* _Task instructions_
Reproduce every entry exactly, without alteration.

* _Supplied records_
*****
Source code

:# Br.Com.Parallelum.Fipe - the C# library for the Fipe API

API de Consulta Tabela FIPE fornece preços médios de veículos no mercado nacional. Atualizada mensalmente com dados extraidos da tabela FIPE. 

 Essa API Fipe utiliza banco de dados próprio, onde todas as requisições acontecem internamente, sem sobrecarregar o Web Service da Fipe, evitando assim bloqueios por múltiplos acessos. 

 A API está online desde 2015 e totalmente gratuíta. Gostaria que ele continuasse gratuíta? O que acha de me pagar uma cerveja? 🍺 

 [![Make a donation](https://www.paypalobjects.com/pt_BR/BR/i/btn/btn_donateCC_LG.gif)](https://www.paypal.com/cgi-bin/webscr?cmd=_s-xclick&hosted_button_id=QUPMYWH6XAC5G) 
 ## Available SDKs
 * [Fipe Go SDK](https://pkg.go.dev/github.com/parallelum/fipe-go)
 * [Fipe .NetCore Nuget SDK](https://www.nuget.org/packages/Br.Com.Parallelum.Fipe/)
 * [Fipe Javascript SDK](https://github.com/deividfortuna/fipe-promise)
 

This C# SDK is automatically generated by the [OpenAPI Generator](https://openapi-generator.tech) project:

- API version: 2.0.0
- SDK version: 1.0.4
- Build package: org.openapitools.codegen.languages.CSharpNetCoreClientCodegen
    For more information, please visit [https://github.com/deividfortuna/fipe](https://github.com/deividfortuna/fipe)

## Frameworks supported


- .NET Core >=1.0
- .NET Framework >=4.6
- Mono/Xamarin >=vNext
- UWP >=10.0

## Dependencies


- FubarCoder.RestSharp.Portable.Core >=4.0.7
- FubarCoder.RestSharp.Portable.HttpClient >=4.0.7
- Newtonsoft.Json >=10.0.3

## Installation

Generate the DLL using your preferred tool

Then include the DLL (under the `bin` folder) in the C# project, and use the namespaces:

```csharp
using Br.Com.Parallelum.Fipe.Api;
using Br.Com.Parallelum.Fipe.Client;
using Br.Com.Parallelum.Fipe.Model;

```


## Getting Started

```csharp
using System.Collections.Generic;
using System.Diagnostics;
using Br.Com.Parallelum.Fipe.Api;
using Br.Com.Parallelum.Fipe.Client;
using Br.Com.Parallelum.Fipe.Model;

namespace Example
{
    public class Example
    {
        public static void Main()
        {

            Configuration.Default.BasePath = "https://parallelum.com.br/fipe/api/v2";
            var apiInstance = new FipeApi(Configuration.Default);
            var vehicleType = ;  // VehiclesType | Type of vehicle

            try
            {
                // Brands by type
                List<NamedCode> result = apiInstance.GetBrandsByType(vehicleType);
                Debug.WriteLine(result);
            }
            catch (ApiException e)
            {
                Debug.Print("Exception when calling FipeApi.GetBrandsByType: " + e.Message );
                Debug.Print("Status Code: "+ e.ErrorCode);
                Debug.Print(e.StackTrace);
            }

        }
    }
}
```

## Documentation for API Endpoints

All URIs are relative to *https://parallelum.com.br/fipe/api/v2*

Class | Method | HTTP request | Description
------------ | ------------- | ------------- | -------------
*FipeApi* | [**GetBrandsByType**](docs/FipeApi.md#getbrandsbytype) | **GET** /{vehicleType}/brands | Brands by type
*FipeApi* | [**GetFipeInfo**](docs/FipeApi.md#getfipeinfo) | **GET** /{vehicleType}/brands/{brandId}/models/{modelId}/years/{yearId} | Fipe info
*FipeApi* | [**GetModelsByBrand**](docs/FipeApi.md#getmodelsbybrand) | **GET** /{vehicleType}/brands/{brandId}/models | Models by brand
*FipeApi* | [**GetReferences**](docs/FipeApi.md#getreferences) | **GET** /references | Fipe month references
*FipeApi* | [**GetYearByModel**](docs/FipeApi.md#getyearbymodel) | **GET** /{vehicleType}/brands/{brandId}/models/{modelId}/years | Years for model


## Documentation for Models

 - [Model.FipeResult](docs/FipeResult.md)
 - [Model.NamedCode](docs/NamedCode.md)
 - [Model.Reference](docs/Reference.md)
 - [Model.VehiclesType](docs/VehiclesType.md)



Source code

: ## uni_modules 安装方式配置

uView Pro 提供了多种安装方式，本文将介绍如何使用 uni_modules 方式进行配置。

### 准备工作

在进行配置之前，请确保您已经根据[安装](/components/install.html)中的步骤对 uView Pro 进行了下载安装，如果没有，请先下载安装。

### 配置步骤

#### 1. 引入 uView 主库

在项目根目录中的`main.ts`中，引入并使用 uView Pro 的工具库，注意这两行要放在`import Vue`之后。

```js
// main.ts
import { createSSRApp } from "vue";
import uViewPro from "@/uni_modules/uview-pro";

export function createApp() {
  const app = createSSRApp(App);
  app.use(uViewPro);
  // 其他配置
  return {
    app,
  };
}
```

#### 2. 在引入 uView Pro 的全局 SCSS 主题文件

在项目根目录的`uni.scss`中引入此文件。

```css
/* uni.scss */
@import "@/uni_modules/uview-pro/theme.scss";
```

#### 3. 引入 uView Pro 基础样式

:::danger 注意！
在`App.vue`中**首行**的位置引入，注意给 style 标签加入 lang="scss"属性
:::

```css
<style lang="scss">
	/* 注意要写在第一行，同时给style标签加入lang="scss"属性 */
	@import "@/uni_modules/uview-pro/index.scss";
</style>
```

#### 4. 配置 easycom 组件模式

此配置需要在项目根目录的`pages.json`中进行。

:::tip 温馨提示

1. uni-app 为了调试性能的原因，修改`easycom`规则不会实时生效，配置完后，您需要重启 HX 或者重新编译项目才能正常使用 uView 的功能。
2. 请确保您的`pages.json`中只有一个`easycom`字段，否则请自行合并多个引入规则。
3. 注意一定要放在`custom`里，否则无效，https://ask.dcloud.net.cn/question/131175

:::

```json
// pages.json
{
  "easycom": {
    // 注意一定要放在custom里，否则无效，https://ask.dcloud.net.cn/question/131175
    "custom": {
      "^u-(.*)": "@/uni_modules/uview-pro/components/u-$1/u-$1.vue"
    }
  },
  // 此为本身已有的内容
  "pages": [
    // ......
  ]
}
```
*****
* _Expected answer_
Source code

:# Br.Com.Parallelum.Fipe - the C# library for the Fipe API

API de Consulta Tabela FIPE fornece preços médios de veículos no mercado nacional. Atualizada mensalmente com dados extraidos da tabela FIPE. 

 Essa API Fipe utiliza banco de dados próprio, onde todas as requisições acontecem internamente, sem sobrecarregar o Web Service da Fipe, evitando assim bloqueios por múltiplos acessos. 

 A API está online desde 2015 e totalmente gratuíta. Gostaria que ele continuasse gratuíta? O que acha de me pagar uma cerveja? 🍺 

 [![Make a donation](https://www.paypalobjects.com/pt_BR/BR/i/btn/btn_donateCC_LG.gif)](https://www.paypal.com/cgi-bin/webscr?cmd=_s-xclick&hosted_button_id=QUPMYWH6XAC5G) 
 ## Available SDKs
 * [Fipe Go SDK](https://pkg.go.dev/github.com/parallelum/fipe-go)
 * [Fipe .NetCore Nuget SDK](https://www.nuget.org/packages/Br.Com.Parallelum.Fipe/)
 * [Fipe Javascript SDK](https://github.com/deividfortuna/fipe-promise)
 

This C# SDK is automatically generated by the [OpenAPI Generator](https://openapi-generator.tech) project:

- API version: 2.0.0
- SDK version: 1.0.4
- Build package: org.openapitools.codegen.languages.CSharpNetCoreClientCodegen
    For more information, please visit [https://github.com/deividfortuna/fipe](https://github.com/deividfortuna/fipe)

## Frameworks supported


- .NET Core >=1.0
- .NET Framework >=4.6
- Mono/Xamarin >=vNext
- UWP >=10.0

## Dependencies


- FubarCoder.RestSharp.Portable.Core >=4.0.7
- FubarCoder.RestSharp.Portable.HttpClient >=4.0.7
- Newtonsoft.Json >=10.0.3

## Installation

Generate the DLL using your preferred tool

Then include the DLL (under the `bin` folder) in the C# project, and use the namespaces:

```csharp
using Br.Com.Parallelum.Fipe.Api;
using Br.Com.Parallelum.Fipe.Client;
using Br.Com.Parallelum.Fipe.Model;

```


## Getting Started

```csharp
using System.Collections.Generic;
using System.Diagnostics;
using Br.Com.Parallelum.Fipe.Api;
using Br.Com.Parallelum.Fipe.Client;
using Br.Com.Parallelum.Fipe.Model;

namespace Example
{
    public class Example
    {
        public static void Main()
        {

            Configuration.Default.BasePath = "https://parallelum.com.br/fipe/api/v2";
            var apiInstance = new FipeApi(Configuration.Default);
            var vehicleType = ;  // VehiclesType | Type of vehicle

            try
            {
                // Brands by type
                List<NamedCode> result = apiInstance.GetBrandsByType(vehicleType);
                Debug.WriteLine(result);
            }
            catch (ApiException e)
            {
                Debug.Print("Exception when calling FipeApi.GetBrandsByType: " + e.Message );
                Debug.Print("Status Code: "+ e.ErrorCode);
                Debug.Print(e.StackTrace);
            }

        }
    }
}
```

## Documentation for API Endpoints

All URIs are relative to *https://parallelum.com.br/fipe/api/v2*

Class | Method | HTTP request | Description
------------ | ------------- | ------------- | -------------
*FipeApi* | [**GetBrandsByType**](docs/FipeApi.md#getbrandsbytype) | **GET** /{vehicleType}/brands | Brands by type
*FipeApi* | [**GetFipeInfo**](docs/FipeApi.md#getfipeinfo) | **GET** /{vehicleType}/brands/{brandId}/models/{modelId}/years/{yearId} | Fipe info
*FipeApi* | [**GetModelsByBrand**](docs/FipeApi.md#getmodelsbybrand) | **GET** /{vehicleType}/brands/{brandId}/models | Models by brand
*FipeApi* | [**GetReferences**](docs/FipeApi.md#getreferences) | **GET** /references | Fipe month references
*FipeApi* | [**GetYearByModel**](docs/FipeApi.md#getyearbymodel) | **GET** /{vehicleType}/brands/{brandId}/models/{modelId}/years | Years for model


## Documentation for Models

 - [Model.FipeResult](docs/FipeResult.md)
 - [Model.NamedCode](docs/NamedCode.md)
 - [Model.Reference](docs/Reference.md)
 - [Model.VehiclesType](docs/VehiclesType.md)



Source code

: ## uni_modules 安装方式配置

uView Pro 提供了多种安装方式，本文将介绍如何使用 uni_modules 方式进行配置。

### 准备工作

在进行配置之前，请确保您已经根据[安装](/components/install.html)中的步骤对 uView Pro 进行了下载安装，如果没有，请先下载安装。

### 配置步骤

#### 1. 引入 uView 主库

在项目根目录中的`main.ts`中，引入并使用 uView Pro 的工具库，注意这两行要放在`import Vue`之后。

```js
// main.ts
import { createSSRApp } from "vue";
import uViewPro from "@/uni_modules/uview-pro";

export function createApp() {
  const app = createSSRApp(App);
  app.use(uViewPro);
  // 其他配置
  return {
    app,
  };
}
```

#### 2. 在引入 uView Pro 的全局 SCSS 主题文件

在项目根目录的`uni.scss`中引入此文件。

```css
/* uni.scss */
@import "@/uni_modules/uview-pro/theme.scss";
```

#### 3. 引入 uView Pro 基础样式

:::danger 注意！
在`App.vue`中**首行**的位置引入，注意给 style 标签加入 lang="scss"属性
:::

```css
<style lang="scss">
	/* 注意要写在第一行，同时给style标签加入lang="scss"属性 */
	@import "@/uni_modules/uview-pro/index.scss";
</style>
```

#### 4. 配置 easycom 组件模式

此配置需要在项目根目录的`pages.json`中进行。

:::tip 温馨提示

1. uni-app 为了调试性能的原因，修改`easycom`规则不会实时生效，配置完后，您需要重启 HX 或者重新编译项目才能正常使用 uView 的功能。
2. 请确保您的`pages.json`中只有一个`easycom`字段，否则请自行合并多个引入规则。
3. 注意一定要放在`custom`里，否则无效，https://ask.dcloud.net.cn/question/131175

:::

```json
// pages.json
{
  "easycom": {
    // 注意一定要放在custom里，否则无效，https://ask.dcloud.net.cn/question/131175
    "custom": {
      "^u-(.*)": "@/uni_modules/uview-pro/components/u-$1/u-$1.vue"
    }
  },
  // 此为本身已有的内容
  "pages": [
    // ......
  ]
}
```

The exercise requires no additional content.